Peroxiredoxin 5 regulates osteogenic differentiation through interaction with hnRNPK during bone regeneration

Reviewer #1 (Recommendations for the authors):

The manuscript contains several novel and interesting findings, including positive

regulation of osteoblast differentiation by Prdx5, while the effect is opposite in osteoclasts; the induction of Prdx5 expression by BMP2 in osteoblasts; the demonstration of the osteoporotic phenotypes in Prdx5KO male mice; the interaction between Prdx5 and hnRNPK, associated with the osteoblast differentiation and bone remodelling. However, these novel observations are not well integrated into a cohesive and well-argued story, as knowledge gaps and inappropriate interpretation of generated results are notable.

1. The authors should avoid ambiguity in the manuscript by stating that osteoporotic phenotypes are observed in Prdx5KO mice, as the observed changes are only only observed in male mice.

We apologize for this oversight. We have modified the manuscript to clearly indicate that osteoporotic phenotypes were observed in Prdx5 KO male mice.

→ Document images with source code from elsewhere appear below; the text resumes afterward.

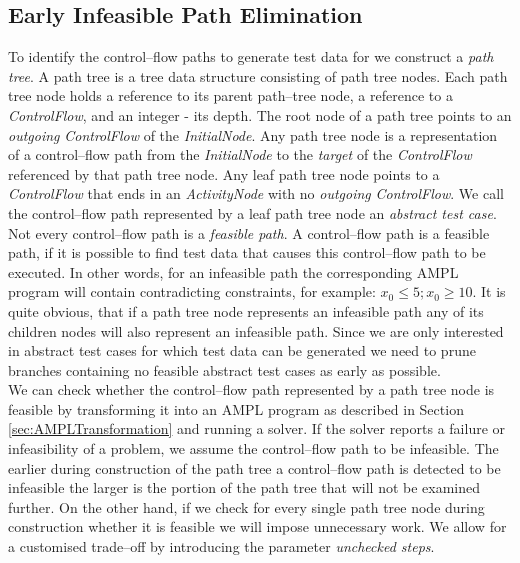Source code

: \documentclass[runningheads,a4paper]{llncs}%
\newcommand{\UMLType}[1]{\textsf{\textit{#1}}} %
\newcommand{\UMLReference}[1]{\textsf{\textit{#1}}} %
\begin{document}
\subsection{Early Infeasible Path Elimination}%
\label{sec:InfeasiblePathElimination}%
To identify the control--flow paths to generate test data for we construct a \emph{path tree}. A path tree is a tree data structure consisting of path tree nodes. Each path tree node holds a reference to its parent path--tree node, a reference to a \UMLType{ControlFlow}, and an integer - its depth. The root node of a path tree points to an \UMLReference{outgoing} \UMLType{ControlFlow} of the \UMLType{InitialNode}. Any path tree node is a representation of a control--flow path from the \UMLType{InitialNode} to the \UMLReference{target} of the \UMLType{ControlFlow} referenced by that path tree node. Any leaf path tree node points to a \UMLType{ControlFlow} that ends in an \UMLType{ActivityNode} with no \UMLReference{outgoing} \UMLType{ControlFlow}. We call the control--flow path represented by a leaf path tree node an \emph{abstract test case}.\\
Not every control--flow path is a \emph{feasible path}. A control--flow path is a feasible path, if it is possible to find test data that causes this control--flow path to be executed. In other words, for an infeasible path the corresponding AMPL program will contain contradicting constraints, for example: $x_0\leq5; x_0\geq10$. It is quite obvious, that if a path tree node represents an infeasible path any of its children nodes will also represent an infeasible path. Since we are only interested in abstract test cases for which test data can be generated we need to prune branches containing no feasible abstract test cases as early as possible.\\
We can check whether the control--flow path represented by a path tree node is feasible by transforming it into an AMPL program as described in Section \ref{sec:AMPLTransformation} and running a solver. If the solver reports a failure or infeasibility of a problem, we assume the control--flow path to be infeasible. The earlier during construction of the path tree a control--flow path is detected to be infeasible the larger is the portion of the path tree that will not be examined further. On the other hand, if we check for every single path tree node during construction whether it is feasible we will impose unnecessary work. We allow for a customised trade--off by introducing the parameter \emph{unchecked steps}.%
\end{document}
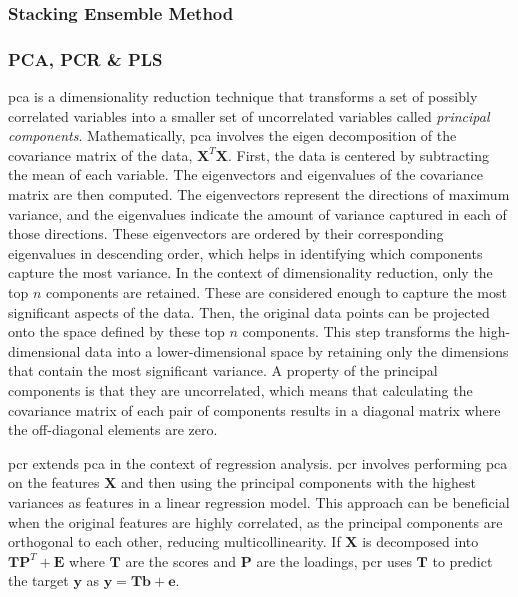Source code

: \subsubsection{Stacking Ensemble Method}

\subsubsection{PCA, PCR \& PLS}
\gls{pca} is a dimensionality reduction technique that transforms a set of possibly correlated variables into a smaller set of uncorrelated variables called \textit{principal components}.
Mathematically, \gls{pca} involves the eigen decomposition of the covariance matrix of the data, $\mathbf{X}^T \mathbf{X}$.
First, the data is centered by subtracting the mean of each variable.
The eigenvectors and eigenvalues of the covariance matrix are then computed.
The eigenvectors represent the directions of maximum variance, and the eigenvalues indicate the amount of variance captured in each of those directions.
These eigenvectors are ordered by their corresponding eigenvalues in descending order, which helps in identifying which components capture the most variance.
In the context of dimensionality reduction, only the top $n$ components are retained.
These are considered enough to capture the most significant aspects of the data.
Then, the original data points can be projected onto the space defined by these top $n$ components.
This step transforms the high-dimensional data into a lower-dimensional space by retaining only the dimensions that contain the most significant variance.
A property of the principal components is that they are uncorrelated, which means that calculating the covariance matrix of each pair of components results in a diagonal matrix where the off-diagonal elements are zero.

\gls{pcr} extends \gls{pca} in the context of regression analysis.
\gls{pcr} involves performing \gls{pca} on the features $\mathbf{X}$ and then using the principal components with the highest variances as features in a linear regression model.
This approach can be beneficial when the original features are highly correlated, as the principal components are orthogonal to each other, reducing multicollinearity.
If $\mathbf{X}$ is decomposed into $\mathbf{TP}^T + \mathbf{E}$ where $\mathbf{T}$ are the scores and $\mathbf{P}$ are the loadings, \gls{pcr} uses $\mathbf{T}$ to predict the target $\mathbf{y}$ as $\mathbf{y} = \mathbf{Tb} + \mathbf{e}$.

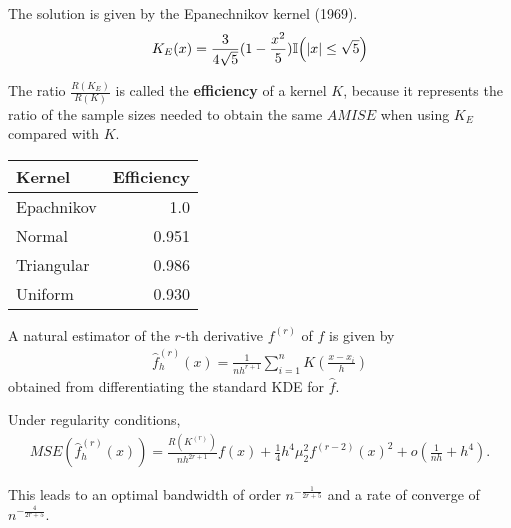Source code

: The solution is given by the Epanechnikov kernel (1969).
\begin{align}
  \label{eq:41}
  K_{E}(x) = \frac{3}{4 \sqrt{5}}(1 - \frac{x^{2}}{5}) \I{|x| \leq \sqrt{5}}
\end{align}

The ratio $\frac{R(K_{E})}{R(K)}$ is called the \textbf{efficiency} of
a kernel $K$, because it represents the ratio of the sample sizes
needed to obtain the same $AMISE$ when using $K_{E}$ compared with $K$.


\begin{center}
\begin{tabular}{lr}
Kernel & Efficiency \\
\hline
Epachnikov & 1.0 \\
Normal & 0.951 \\
Triangular & 0.986 \\
Uniform & 0.930 \\
\end{tabular}
\end{center}

\begin{thm}
  A natural estimator of the $r$-th derivative $f^{(r)}$ of $f$ is given
by
\begin{align}
  \label{eq:33}
  \hat f^{(r)}_{h}(x) = \frac{1}{n h^{r+1}} \sum_{i=1}^{n} K(\frac{x -
  x_{i}}{h})
\end{align}
obtained from differentiating the standard KDE for $\hat f$.

Under regularity conditions,
\begin{align}
  \label{eq:39}
  MSE(\hat f^{(r)}_{h}(x)) = \frac{R(K^{(r)})}{nh^{2r+1}}f(x) +
  \frac{1}{4} h^{4} \mu_{2}^{2} f^{(r-2)}(x)^{2} + o(\frac{1}{nh} + h^{4}).
\end{align}

This leads to an optimal bandwidth of order $n^{-\frac{1}{2r + 5}}$
and a rate of converge of $n^{-\frac{4}{2r+5}}$.

\end{thm}

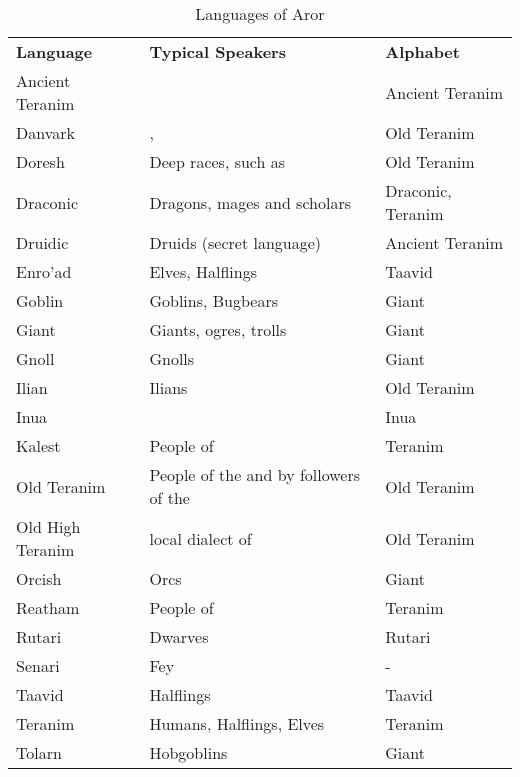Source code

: \begin{table*}[!htb]
  \small
  \caption{Languages of Aror} \label{tbl:Languages}
  \begin{tabular}{l p{8cm} l}
    \textbf{Language} & \textbf{Typical Speakers} & \textbf{Alphabet} \\
    Ancient Teranim & \nameref{sec:Tynrikke}      & Ancient Teranim \\
    Danvark         & \nameref{sec:Morkan}, \nameref{sec:Norbury} & Old Teranim \\
    Doresh          & Deep races, such as \nameref{sec:Deepkin} & Old Teranim \\
    Draconic        & Dragons, mages and scholars & Draconic, Teranim \\
    Druidic         & Druids (secret language)    & Ancient Teranim \\
    Enro'ad         & Elves, Halflings            & Taavid \\
    Goblin          & Goblins, Bugbears           & Giant \\
    Giant           & Giants, ogres, trolls       & Giant \\
    Gnoll           & Gnolls                      & Giant \\
    Ilian           & Ilians                      & Old Teranim \\
    Inua            & \nameref{sec:Inua}          & Inua \\
    Kalest          & People of \nameref{sec:Arania} & Teranim \\
    Old Teranim     & People of the \nameref{sec:Dirgewood} and by followers of the \nameref{sec:Old Ways} & Old Teranim \\
    Old High Teranim& local dialect of\nameref{sec:Tredegar} & Old Teranim \\
    Orcish          & Orcs                        & Giant \\
    Reatham         & People of \nameref{sec:Forsby} & Teranim \\
    Rutari          & Dwarves                     & Rutari \\
    Senari          & Fey                         & - \\
    Taavid          & Halflings                   & Taavid \\
    Teranim         & Humans, Halflings, Elves    & Teranim \\
    Tolarn          & Hobgoblins                  & Giant \\
  \end{tabular}
\end{table*}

2. Prdx5 is known to be localized to mitochondria, peroxisomes and the cytosol. The authors describe BMP2-induced translocation of Prdx5 from the cytosol to the nucleus. They also report the interaction between transiently overexpressed Prdx5 and hnRNPK in osteoblasts. The obvious and unexplored question remains whether BMP2 treatment can induce the interaction between transiently overexpressed and endogenous Prdx5 and hnRNPK.

Thank you for mentioning the point that we missed to include in the manuscript. Yes, the interaction between hnRNPK and Prdx5 is induced by BMP2 treatment, which is a stimulator of osteoblast differentiation. When we examined the localization of Prdx5, we noted that BMP2 stimulation was responsible for its translocation to the nucleus (Figure 5—figure supplement 1). We assume that hnRNPK accumulates on the Ocn promoter and inhibits its expression in the nucleus without BMP2 stimulation. When BMP2 induces Prdx5 translocation into the nucleus, Prdx5 removes hnRNPK from the Ocn promoter by interacting with the latter, followed by Ocn transcription. To support our hypothesis, we performed ChIP assay on the OG2 (Ocn) promoter. We have included the revised data in Figure 6—figure supplement 1 and the Results sections. Indeed, we have included the summary model in Figure 8.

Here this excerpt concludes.